P@.5iou = Precision with an Intersection over Union threshold of 0.5; R@.5iou = Recall with an Intersection over Union threshold of 0.5; F1@.5iou = F1 Score with an Intersection over Union threshold of 0.5; mAP@.5 = Mean Average Precision with an Intersection over Union threshold of 0.5.

Discussion

In this study, we successfully employed a YOLO network to develop an NPC diagnostic model for video nasopharyngeal endoscopy. The model demonstrated outstanding accuracy and inference speed with both internal and external datasets. By providing real-time and precise lesion localization during the early screening of NPC, our model has the potential to significantly assist clinicians in their decision-making processes. Furthermore, the model shows promising prospects in guiding biopsy procedures for NPC, ultimately contributing to more accurate diagnoses and improving patient outcomes.

In areas where NPC is endemic, early screening for high-risk individuals currently includes serum Epstein-BarrVirus (EBV) DNA testing combined with nasopharyngeal endoscopy and magnetic resonance imaging (MRI). NPC exhibits characteristics that are distinct from those of most other tumors, and nasopharyngeal endoscopy plays a vital role in the early screening and auxiliary diagnosis of NPC that MRI cannot replace.²² Presently, there are two main types of nasopharyngeal endoscopy: white light imaging (WLI) and narrow-band imaging (NBI). The former mainly identifies the overall characteristics of a lesion, and the latter mainly identifies the microvascular morphology of a lesion.²³ While NBI is more beneficial in identifying occult NPC, its clinical applicability is hampered by the intensive training and expertise required for optical image interpretation. Furthermore, NBI endoscopic equipment is more expensive than WLI endoscopic equipment.
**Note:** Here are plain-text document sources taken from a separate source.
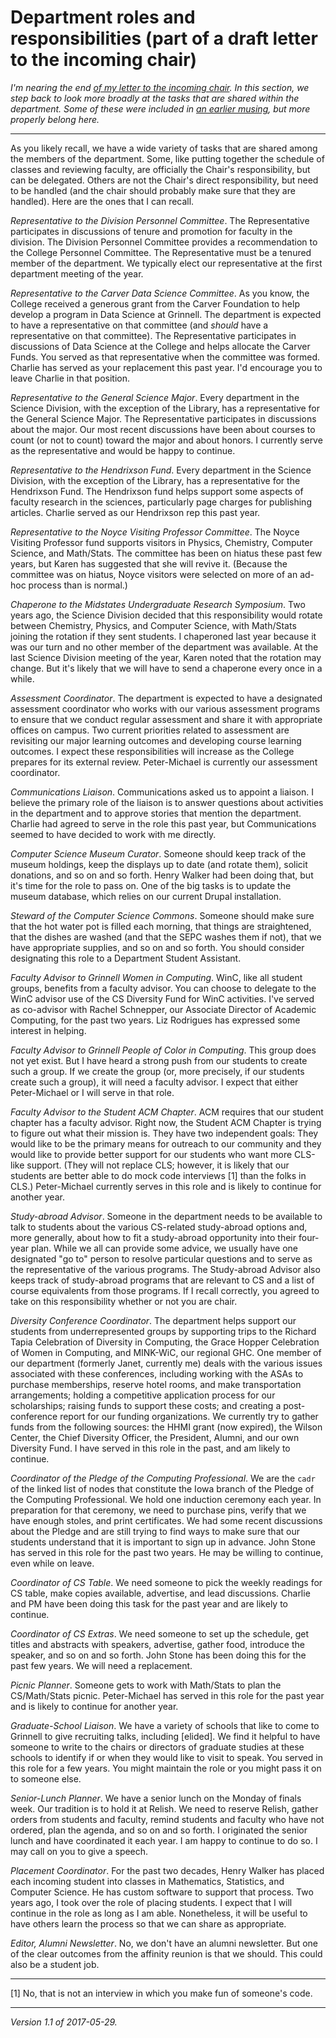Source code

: Department roles and responsibilities (part of a draft letter to the incoming chair)
====================================================================================

_I'm nearing the end [of my letter to the incoming
chair](index-incoming-chair).  In this section, we step back to look more
broadly at the tasks that are shared within the department.  Some of these
were included in [an earlier musing](letter-to-incoming-chair-cs-tasks),
but more properly belong here._

---

As you likely recall, we have a wide variety of tasks that are shared
among the members of the department.  Some, like putting together the
schedule of classes and reviewing faculty, are officially the Chair's
responsibility, but can be delegated.  Others are not the Chair's direct
responsibility, but need to be handled (and the chair should probably
make sure that they are handled).  Here are the ones that I can recall.

_Representative to the Division Personnel Committee_.
The Representative participates in discussions of tenure and promotion
for faculty in the division.  The Division Personnel Committee provides
a recommendation to the College Personnel Committee.  The Representative
must be a tenured member of the department.  We typically elect our
representative at the first department meeting of the year.

_Representative to the Carver Data Science Committee_.
As you know, the College received a generous grant from the Carver
Foundation to help develop a program in Data Science at Grinnell.
The department is expected to have a representative on that committee (and
*should* have a representative on that committee).  The Representative
participates in discussions of Data Science at the College and helps
allocate the Carver Funds.  You served as that representative when
the committee was formed.  Charlie has served as your replacement this
past year.  I'd encourage you to leave Charlie in that position.

_Representative to the General Science Major_.
Every department in the Science Division, with the exception of
the Library, has a representative for the General Science Major.
The Representative participates in discussions about the major.
Our most recent discussions have been about courses to count (or not
to count) toward the major and about honors.  I currently serve as the
representative and would be happy to continue.

_Representative to the Hendrixson Fund_.
Every department in the Science Division, with the exception of the
Library, has a representative for the Hendrixson Fund.  The Hendrixson
fund helps support some aspects of faculty research in the sciences,
particularly page charges for publishing articles.  Charlie served as
our Hendrixson rep this past year.

_Representative to the Noyce Visiting Professor Committee_.
The Noyce Visiting Professor fund supports visitors in Physics, Chemistry,
Computer Science, and Math/Stats.  The committee has been on hiatus
these past few years, but Karen has suggested that she will revive it.
(Because the committee was on hiatus, Noyce visitors were selected on
more of an ad-hoc process than is normal.)

_Chaperone to the Midstates Undergraduate Research Symposium_.
Two years ago, the Science Division decided that this responsibility
would rotate between Chemistry, Physics, and Computer Science, with
Math/Stats joining the rotation if they sent students.  I chaperoned
last year because it was our turn and no other member of the department
was available.  At the last Science Division meeting of the year, Karen
noted that the rotation may change.  But it's likely that we will have
to send a chaperone every once in a while.

_Assessment Coordinator_.
The department is expected to have a designated assessment coordinator
who works with our various assessment programs to ensure that we conduct
regular assessment and share it with appropriate offices on campus.
Two current priorities related to assessment are revisiting our major
learning outcomes and developing course learning outcomes.  I expect
these responsibilities will increase as the College prepares for its
external review.  Peter-Michael is currently our assessment coordinator.

_Communications Liaison_.
Communications asked us to appoint a liaison.  I believe the primary role
of the liaison is to answer questions about activities in the department
and to approve stories that mention the department.  Charlie had agreed
to serve in the role this past year, but Communications seemed to have
decided to work with me directly.

_Computer Science Museum Curator_.
Someone should keep track of the museum holdings, keep the displays up
to date (and rotate them), solicit donations, and so on and so forth.
Henry Walker had been doing that, but it's time for the role to pass on.
One of the big tasks is to update the museum database, which relies on
our current Drupal installation.

_Steward of the Computer Science Commons_.
Someone should make sure that the hot water pot is filled each morning,
that things are straightened, that the dishes are washed (and that the
SEPC washes them if not), that we have appropriate supplies, and so on
and so forth.  You should consider designating this role to a Department
Student Assistant. 

_Faculty Advisor to Grinnell Women in Computing_.
WinC, like all student groups, benefits from a faculty advisor.  You can
choose to delegate to the WinC advisor use of the CS Diversity Fund
for WinC activities.  I've served as co-advisor with Rachel Schnepper,
our Associate Director of Academic Computing, for the past two years.
Liz Rodrigues has expressed some interest in helping.

_Faculty Advisor to Grinnell People of Color in Computing_.
This group does not yet exist.  But I have heard a strong push from
our students to create such a group.  If we create the group (or,
more precisely, if our students create such a group), it will need
a faculty advisor.  I expect that either Peter-Michael or I will serve
in that role.

_Faculty Advisor to the Student ACM Chapter_.
ACM requires that our student chapter has a faculty advisor.  Right now,
the Student ACM Chapter is trying to figure out what their mission is.
They have two independent goals: They would like to be the primary means
for outreach to our community and they would like to provide better
support for our students who want more CLS-like support.  (They will not
replace CLS; however, it is likely that our students are better able to do
mock code interviews [1] than the folks in CLS.)  Peter-Michael currently
serves in this role and is likely to continue for another year.

_Study-abroad Advisor_.
Someone in the department needs to be available
to talk to students about the various CS-related study-abroad options and,
more generally, about how to fit a study-abroad opportunity into their
four-year plan.  While we all can provide some advice, we usually have one
designated "go to" person to resolve particular questions and to serve
as the representative of the various programs.  The Study-abroad Advisor
also keeps track of study-abroad programs that are relevant to CS and a
list of course equivalents from those programs.  If I recall correctly,
you agreed to take on this responsibility whether or not you are chair.

_Diversity Conference Coordinator_.
The department helps support our students from underrepresented groups
by supporting trips to the Richard Tapia Celebration of Diversity in
Computing, the Grace Hopper Celebration of Women in Computing, and
MINK-WiC, our regional GHC.  One member of our department (formerly
Janet, currently me) deals with the various issues associated with these
conferences, including working with the ASAs to purchase memberships,
reserve hotel rooms, and make transportation arrangements; holding a
competitive application process for our scholarships; raising funds
to support these costs; and creating a post-conference report for
our funding organizations.  We currently try to gather funds from the
following sources: the HHMI grant (now expired), the Wilson Center, the
Chief Diversity Officer, the President, Alumni, and our own Diversity
Fund.  I have served in this role in the past, and am likely to continue.

_Coordinator of the Pledge of the Computing Professional_.
We are the `cadr` of the linked list of nodes that constitute the Iowa
branch of the Pledge of the Computing Professional.  We hold one induction
ceremony each year.  In preparation for that ceremony, we need to purchase
pins, verify that we have enough stoles, and print certificates.  We had
some recent discussions about the Pledge and are still trying to find ways
to make sure that our students understand that it is important to sign
up in advance.  John Stone has served in this role for the past two years.
He may be willing to continue, even while on leave.

_Coordinator of CS Table_.
We need someone to pick the weekly readings for CS table, make copies
available, advertise, and lead discussions.  Charlie and PM have been
doing this task for the past year and are likely to continue.

_Coordinator of CS Extras_.
We need someone to set up the schedule, get titles and abstracts with
speakers, advertise, gather food, introduce the speaker, and so on
and so forth.  John Stone has been doing this for the past few years.
We will need a replacement.

_Picnic Planner_.
Someone gets to work with Math/Stats to plan the CS/Math/Stats picnic.
Peter-Michael has served in this role for the past year and is likely
to continue for another year.

_Graduate-School Liaison_.
We have a variety of schools that like to come to Grinnell to give
recruiting talks, including [elided].  We find it helpful to have someone
to write to the chairs or directors of graduate studies at these schools
to identify if or when they would like to visit to speak.  You served
in this role for a few years.  You might maintain the role or you might
pass it on to someone else.

_Senior-Lunch Planner_.
We have a senior lunch on the Monday of finals week.  Our tradition is
to hold it at Relish.  We need to reserve Relish, gather orders from
students and faculty, remind students and faculty who have not ordered,
plan the agenda, and so on and so forth.  I originated the senior lunch
and have coordinated it each year.  I am happy to continue to do so.
I may call on you to give a speech.

_Placement Coordinator_.
For the past two decades, Henry Walker has placed each incoming student
into classes in Mathematics, Statistics, and Computer Science.  He has
custom software to support that process.  Two years ago, I took over the
role of placing students.  I expect that I will continue in the role as
long as I am able.  Nonetheless, it will be useful to have others learn the
process so that we can share as appropriate.

_Editor, Alumni Newsletter_.
No, we don't have an alumni newsletter.  But one of the clear outcomes
from the affinity reunion is that we should.  This could also be a
student job.

---

[1] No, that is not an interview in which you make fun of someone's code.

---

*Version 1.1 of 2017-05-29.*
Given that many areas with high NPC prevalence in China and Southeast Asia are situated in rural or remote locations, WLI endoscopes are the most prevalent endoscopic equipment in local hospitals. Thus, the prevalence of NBI endoscopy is limited.²⁴ After considering these factors, we primarily focused on detecting and diagnosing NPC in the WLI mode of nasopharyngeal endoscopy.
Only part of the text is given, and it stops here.